- DVD cover
- Directed by: Ravi Raja Pinisetty
- Screenplay by: Ravi Raja Pinisetty
- Story by: Manivannan
- Based on: Amaidhi Padai (Tamil)(1994) by Manivannan
- Produced by: Jonnada Ramana Murthy G. K. Reddy (Presenter)
- Starring: Mohan Babu Rambha Surabhi Satyanarayana Sujatha
- Cinematography: K. S. Prakash
- Edited by: Siva - Krishnamurthy
- Music by: Raj–Koti
- Production company: Sri Ravicharan Combines
- Release date: 25 July 1994;
- Country: India
- Language: Telugu

= M. Dharmaraju M.A. =

1994 Indian Telugu film

M. Dharmaraju M.A. is a 1994 Indian Telugu-language political drama film directed by Ravi Raja Pinisetty. Produced by Jonnada Ramana Murthy, the film features Mohan Babu in a dual role, including the title character, M. Dharmaraju. The supporting cast includes Rambha, Surabhi, Satyanarayana and Sujatha. The music was composed by Raj–Koti. The film is a remake of the 1994 Tamil film Amaidhi Padai.

Mohan Babu's performance as the titular character was widely acclaimed. The film also marked the acting debut of M. S. Narayana, who later became one of Telugu cinema's most celebrated comedians.

== Plot ==
The film follows the rise of M. Dharmaraju, a shrewd man who transitions from a lazy individual to a powerful, corrupt politician. Initially assisting a politician (Satyanarayana), he wins a legislative seat and becomes increasingly arrogant and ruthless. Dharmaraju's son, Satyam, raised unknowingly about his father's deeds, seeks revenge upon discovering the truth about Dharmaraju's past. As Dharmaraju's corrupt actions intensify, Satyam, now a police officer, challenges him, ultimately confronting his father and ending his reign by killing him.

== Production ==

Ravi Raja Pinisetty forced me to play a small role in M. Dharmaraju M.A. against my wishes. He firmly believed I had great potential as an actor, and because of him, I am now successful. Sometimes, life forces you to change direction against your will, but it will be beneficial in the long run.
— M. S. Narayana

M. Dharmaraju M.A. was directed by Ravi Raja Pinisetty, who also wrote the screenplay. The film is a remake of the 1994 Tamil film Amaidhipadai. It was produced by Jonnada Ramana Murthy and presented by G. K. Reddy, the father of actor Vishal. M. V. S. Haranatha Rao, who appeared in a supporting role, wrote the dialogues for the film.

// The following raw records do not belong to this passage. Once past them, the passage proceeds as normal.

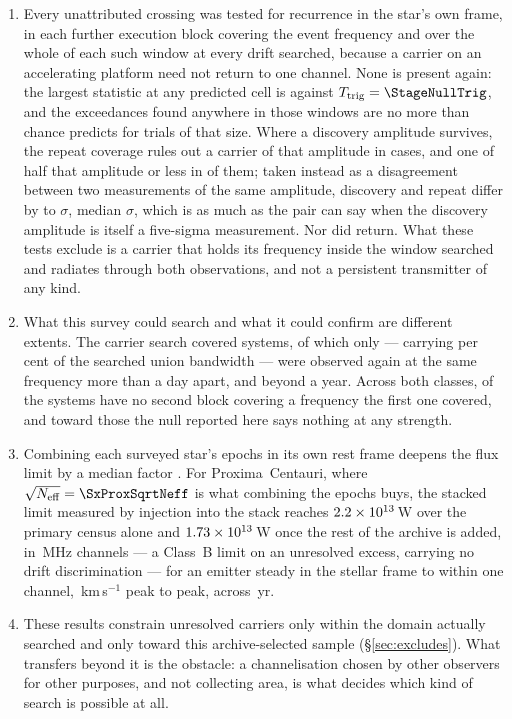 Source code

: \begin{enumerate}[leftmargin=1.6em,itemsep=4pt,topsep=4pt,parsep=0pt]
\item Every unattributed crossing was tested for recurrence in the star's
own frame, in each further execution block covering the event frequency and
over the whole of each such window at every drift searched, because a
carrier on an accelerating platform need not return to one channel. None is
present again: the largest statistic at any predicted cell is \RcTMax{}
against $T_{\rm trig}=\StageNullTrig$, and the exceedances found anywhere in
those windows are no more than chance predicts for trials of that size.
Where a discovery amplitude survives, the repeat coverage rules out a
carrier of that amplitude in \RcNExcl{} cases, and one of half that
amplitude or less in \RcNFracHalf{} of them; taken instead as a
disagreement between two measurements of the same amplitude, discovery and
repeat differ by \RcExclMin{} to \RcExclMax$\sigma$, median
\RcExclMed$\sigma$, which is as much as the pair can say when the discovery
amplitude is itself a five-sigma measurement. Nor did \PrRankClause{}
return. What these tests exclude is a carrier that holds its frequency
inside the window searched and radiates through both observations, and not a
persistent transmitter of any kind.

\item What this survey could search and what it could confirm are different
extents. The carrier search covered
\RcSearchSys{} systems, of which only \RcConfSysDay{} --- carrying
\CvConfPctDay{} per cent of the searched union bandwidth --- were observed
again at the same frequency more than a day apart, and \RcConfSysYr{} beyond
a year. Across both classes, \RcNoRepSysAll{} of the \RcSearchSysAll{}
systems have no second block covering a frequency the first one covered, and
toward those the null reported here says nothing at any strength.

\item Combining each surveyed star's epochs in its own rest frame deepens
the flux limit by a median factor \SyStkGainMed. For Proxima~Centauri,
where $\sqrt{N_{\rm eff}}=\SxProxSqrtNeff$ is what combining the epochs
buys, the stacked limit measured by injection into the stack reaches
$\SzProxEirpCensus$\,W over the primary census alone and
$\StkProxEirpCal$\,W once the rest of the archive is added, in
\ChanBModeMHz\,MHz channels --- a Class~B limit on an unresolved excess,
carrying no drift discrimination --- for an emitter steady in the stellar
frame to within one channel, \StkProxTolKms\,km\,s$^{-1}$ peak to peak,
across \StkProxSpanYr\,yr.

\item These results constrain unresolved carriers only within the domain
actually searched and only toward this archive-selected sample
(\S\ref{sec:excludes}). What transfers beyond it is the obstacle: a
channelisation chosen by other observers for other purposes, and not
collecting area, is what decides which kind of search is possible at all.

\end{enumerate}
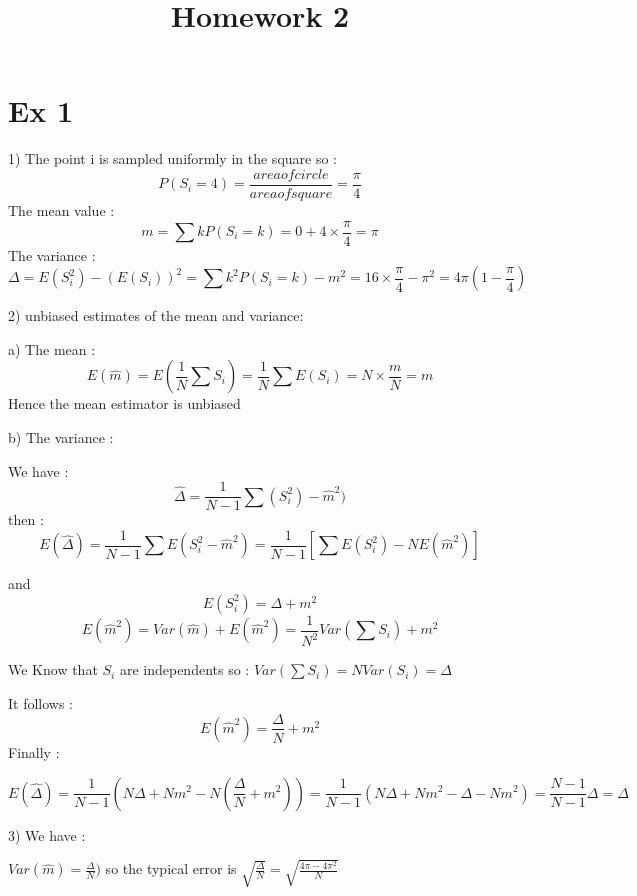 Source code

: \documentclass{article}
\title{Homework 2}
\begin{document}
\section{Ex 1 } 
1) The point i is sampled uniformly in the square so : 
$$P(S_i=4)= \frac{area of circle}{area of square}= \frac{\pi}{4}$$
The mean value : 
$$ m= \sum k P(S_i=k) = 0 + 4 \times 
\frac{\pi}{4}= \pi $$ 
The variance : 
 $$\Delta = E(S_i^2)-(E(S_i))^2= \sum k^2 P(S_i=k) -m^2 = 16 \times \frac{\pi}{4} - \pi^2 = 4\pi(1-\frac{\pi}{4})$$
 

2) unbiased estimates of the mean and variance: 

a) The mean : 
$$ E(\hat {m}) = E(\frac{1}{N} \sum S_i ) = \frac{1}{N} \sum E(S_i) = N \times \frac{m}{N}=m$$ Hence the mean estimator is unbiased

b) The variance : 

   We have : 
   $$\hat{\Delta}= \frac{1}{N-1} \sum (S_i^2)-\hat{m}^2)$$ 
   then : 
   $$ E(\hat{\Delta})= \frac{1}{N-1} \sum E(S_i^2-\hat{m}^2) = \frac{1}{N-1} [\sum E(S_i^2) - N E(\hat{m}^2)]$$

 and 
      $$ E(S_i^2)= \Delta + m^2 $$ 
      $$ E(\hat{m}^2) = Var (\hat{m}) + E(\hat{m}^2) = \frac{1}{N^2}Var(\sum S_i) + m^2$$ 
      
 We Know that  {$S_i$} are independents  so : $Var(\sum S_i) = N Var(S_i)=\Delta$
 
 It follows : 
 $$ E(\hat{m}^2) = \frac{\Delta}{N} + m^2$$
 Finally : 
 
$$ E(\hat{\Delta}) = \frac{1}{N-1} ( N\Delta +Nm^2 -N(\frac{\Delta}{N}+m^2)) = \frac{1}{N-1} (N\Delta + Nm^2-\Delta -N m^2) = \frac{N-1}{N-1} \Delta = \Delta $$

3) 
We have : 

$Var( \hat{m})= \frac{\Delta}{N})$ so the typical error is $\sqrt{\frac{\Delta}{N} } = \sqrt{\frac{4\pi-4\pi^2}{N} }  $ 
\end{document}
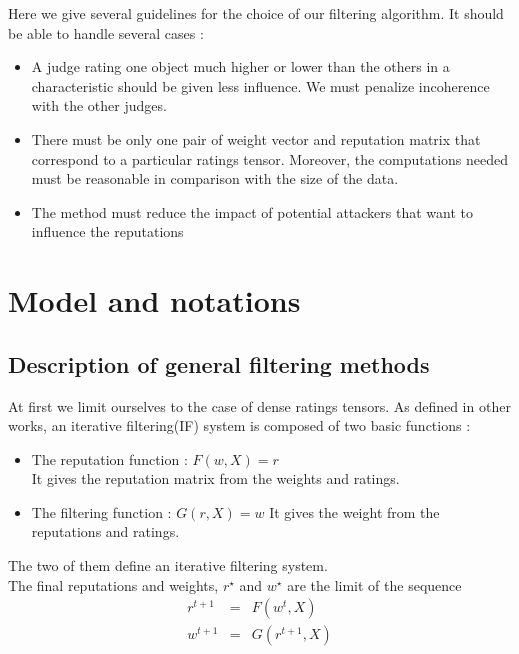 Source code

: \documentclass[12pt,a4paper]{article}
\begin{document}
Here we give several guidelines for the choice of our filtering algorithm. It should be able to handle several cases :
\begin{itemize}
\item A judge rating one object much higher or lower than the others in a characteristic should be given less influence. We must penalize incoherence with the other judges.
\item There must be only one pair of weight vector and reputation matrix that correspond to a particular ratings tensor. Moreover, the computations needed must be reasonable in comparison with the size of the data.
\item The method must reduce the impact of potential attackers that want to influence the reputations
\end{itemize}

\section{Model and notations}


\subsection{Description of general filtering methods}
At first we limit ourselves to the case of dense ratings tensors.
As defined in other works, an iterative filtering(IF) system is composed of two basic functions \cite{Cristo1} : 
\begin{itemize}
\item The reputation function : $F(w,X)=r$\\
It gives the reputation matrix from the weights and ratings.
\item The filtering function : $G(r,X)=w$
It gives the weight from the reputations and ratings.
\end{itemize}
The two of them define an iterative filtering system.\\
The final reputations and weights, $r^{\star}$ and $w^{\star}$ are the limit of the sequence 
\begin{eqnarray*}
r^{t+1} & = & F(w^t,X) \\
w^{t+1} & = & G(r^{t+1},X)
\end{eqnarray*}
\end{document}
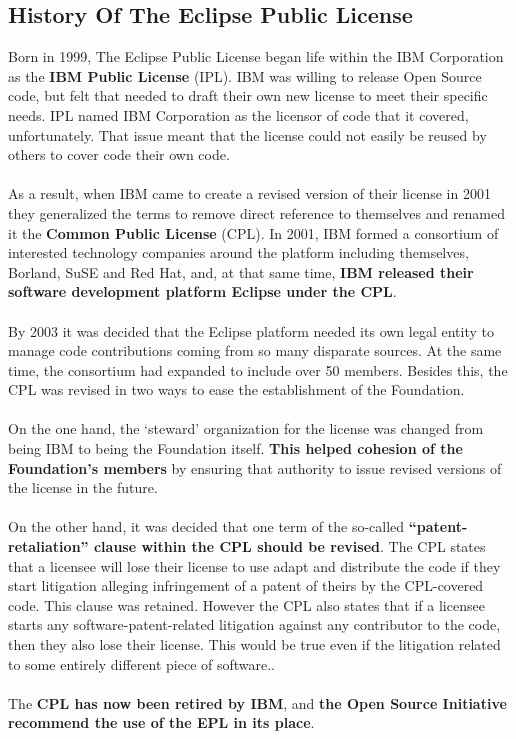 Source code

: \documentclass[a4paper, 12pt]{book}
\begin{document}
\subsection{History Of The Eclipse Public License}
Born in 1999, The Eclipse Public License began life within the IBM Corporation as the \textbf{IBM Public License} (IPL). IBM was willing to release Open Source code, but felt that needed to draft their own new license to meet their specific needs. IPL named IBM Corporation as the licensor of code that it covered, unfortunately. That issue meant that the license could not easily be reused by others to cover code their own code.\\
\\
As a result, when IBM came to create a revised version of their license in 2001 they generalized the terms to remove direct reference to themselves and renamed it the \textbf{Common Public License} (CPL). In 2001, IBM formed a consortium of interested technology companies around the platform including themselves, Borland, SuSE and Red Hat, and, at that same time, \textbf{IBM released their software development platform Eclipse under the CPL}.\\
\\
By 2003 it was decided that the Eclipse platform needed its own legal entity to manage code contributions coming from so many disparate sources. At the same time, the consortium had expanded to include over 50 members. Besides this, the CPL was revised in two ways to ease the establishment of the Foundation.\\
\\
On the one hand, the ‘steward’ organization for the license was changed from being IBM to being the Foundation itself. \textbf{This helped cohesion of the Foundation’s members} by ensuring that authority to issue revised versions of the license in the future.\\
\\
On the other hand, it was decided that one term of the so-called \textbf{``patent-retaliation'' clause within the CPL should be revised}. The CPL states that a licensee will lose their license to use adapt and distribute the code if they start litigation alleging infringement of a patent of theirs by the CPL-covered code. This clause was retained. However the CPL also states that if a licensee starts any software-patent-related litigation against any contributor to the code, then they also lose their license. This would be true even if the litigation related to some entirely different piece of software..\\
\\
The \textbf{CPL has now been retired by IBM}, and \textbf{the Open Source Initiative recommend the use of the EPL in its place}.
\end{document}
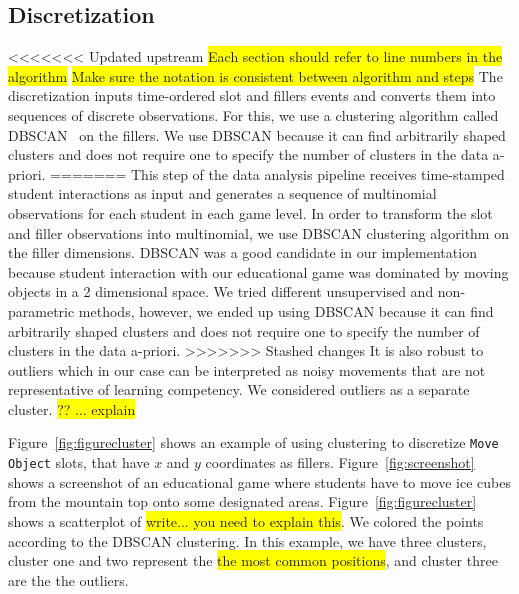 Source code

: \documentclass{sigchi}
\newcommand{\hl}[1]{\colorbox{yellow}{#1}}
\begin{document}
\subsection{Discretization}
<<<<<<< Updated upstream
\hl{Each section should refer to line numbers in the algorithm}
\hl{Make sure the notation is consistent between algorithm and steps}
The discretization inputs time-ordered slot and fillers events and converts them into sequences of discrete observations.
For this, we use a clustering algorithm called DBSCAN~\cite{ester1996density} on the fillers. 
We use DBSCAN because it %
can find arbitrarily shaped clusters and does not require one to specify the number of clusters in the data a-priori. 
=======
This step of the data analysis pipeline receives time-stamped student interactions as input and generates a sequence of multinomial observations for each student in each game level.
In order to transform the slot and filler observations into multinomial, we use DBSCAN clustering algorithm \cite{ester1996density} on the filler dimensions. 
DBSCAN was a good candidate in our implementation because student interaction with our educational game was dominated by moving objects in a 2 dimensional space.
We tried different unsupervised and non-parametric methods, however, we ended up using DBSCAN because it can find arbitrarily shaped clusters and does not require one to specify the number of clusters in the data a-priori. 
>>>>>>> Stashed changes
It is also robust to outliers which in our case can be interpreted as noisy movements that are not representative of learning competency. 
We considered outliers as a separate cluster. \hl{?? ... explain}

Figure~\ref{fig:figurecluster} shows an example of using clustering to discretize \texttt{Move Object} slots, that have $x$ and $y$ coordinates as fillers.
Figure~\ref{fig:screenshot} shows a screenshot of an educational game where students have to move ice cubes from the mountain top onto some designated areas.
Figure~\ref{fig:figurecluster} shows a scatterplot of \hl{write... you need to explain this}.
We colored the points according to the DBSCAN clustering.
In this example, we have three clusters,  cluster one and two represent the \hl{the most common positions}, and cluster three are the the outliers.
\end{document}
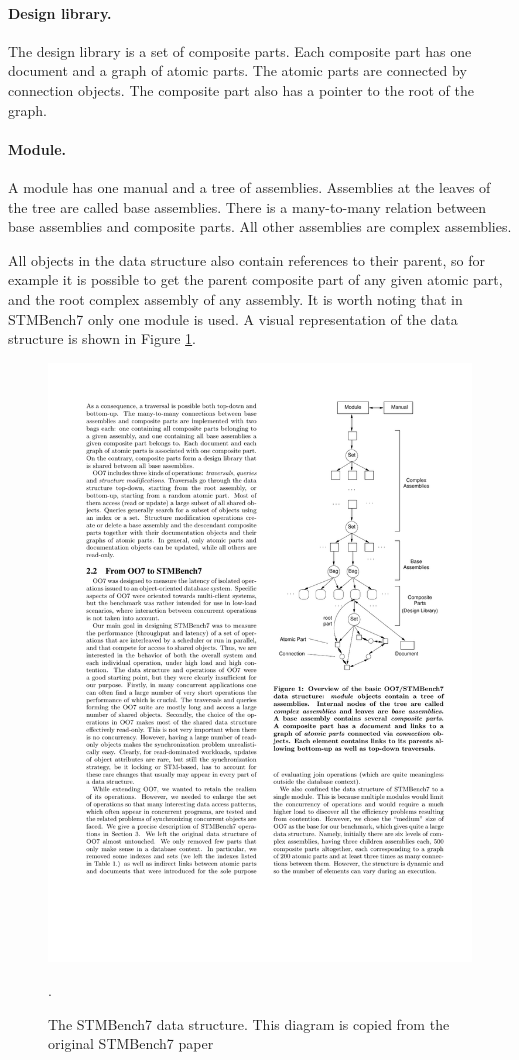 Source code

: \documentclass[12pt,a4paper,oneside,openright]{report}
\newcommand{\mycaption}[2]{\caption[#1]{#1 #2}}
\begin{document}
\paragraph{Design library.} The design library is a set of composite
parts. Each composite part has one document and a graph of atomic
parts. The atomic parts are connected by connection objects. The
composite part also has a pointer to the root of the graph.

\paragraph{Module.} A module has one manual and a tree of
assemblies. Assemblies at the leaves of the tree are called base
assemblies. There is a many-to-many relation between base assemblies
and composite parts. All other assemblies are complex assemblies.

All objects in the data structure also contain references to their
parent, so for example it is possible to get the parent composite part
of any given atomic part, and the root complex assembly of any
assembly. It is worth noting that in STMBench7 only one module is
used. A visual representation of the data structure is shown in Figure
\ref{fig:stmbench7}.

\begin{figure}[h]
  \centering \includegraphics{stmbench7.pdf} \mycaption{The STMBench7
    data structure.}{This diagram is copied from the original
    STMBench7 paper~\cite{STMBench7}}.
  \label{fig:stmbench7}
\end{figure}
\end{document}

M. S. Narayana, initially a writer, contributed to the comedy track in the film. Director Ravi Raja Pinisetty, seeking an actor with a distinct appearance described as "Dosakai Mokham" (cucumber face), cast Narayana, who was then working as a writer, after an assistant suggested his name. Although hesitant to act, Narayana accepted the role following Pinisetty's encouragement. This marked his acting debut and became a defining moment, leading to his rise as one of Telugu cinema's most celebrated comedians.

== Music ==

The music for M. Dharmaraju M.A. was composed by Raj–Koti, with lyrics written by Sirivennela Seetharama Sastry. Audio soundtrack was released on Aditya Music label.

Source:

Track list
| No. | Title | Lyrics | Singer(s) | Length |
|---|---|---|---|---|
| 1. | "Em Papa" | Sirivennela Seetharama Sastry | S. P. Balasubrahmanyam, K. S. Chithra | 03:56 |
| 2. | "Varevva Varahala" | Sirivennela Seetharama Sastry | Mano, K. S. Chithra | 04:46 |
| 3. | "Erra Errani Kurradhana" | Sirivennela Seetharama Sastry | S. P. Balasubrahmanyam, K. S. Chithra | 04:41 |
| 4. | "Oppuko Sundari" | Sirivennela Seetharama Sastry | Mano | 05:01 |
| 5. | "Sarasakura Dora" | Sirivennela Seetharama Sastry | S. P. Balasubrahmanyam, Malgudi Subha | 05:36 |
| Total length: |  |  |  | 24:00 |

== Reception ==
M. Dharmaraju M.A. was released on 11 November 1994. Mohan Babu's performance as the title character received praise for his portrayal. However, the film failed at the box office.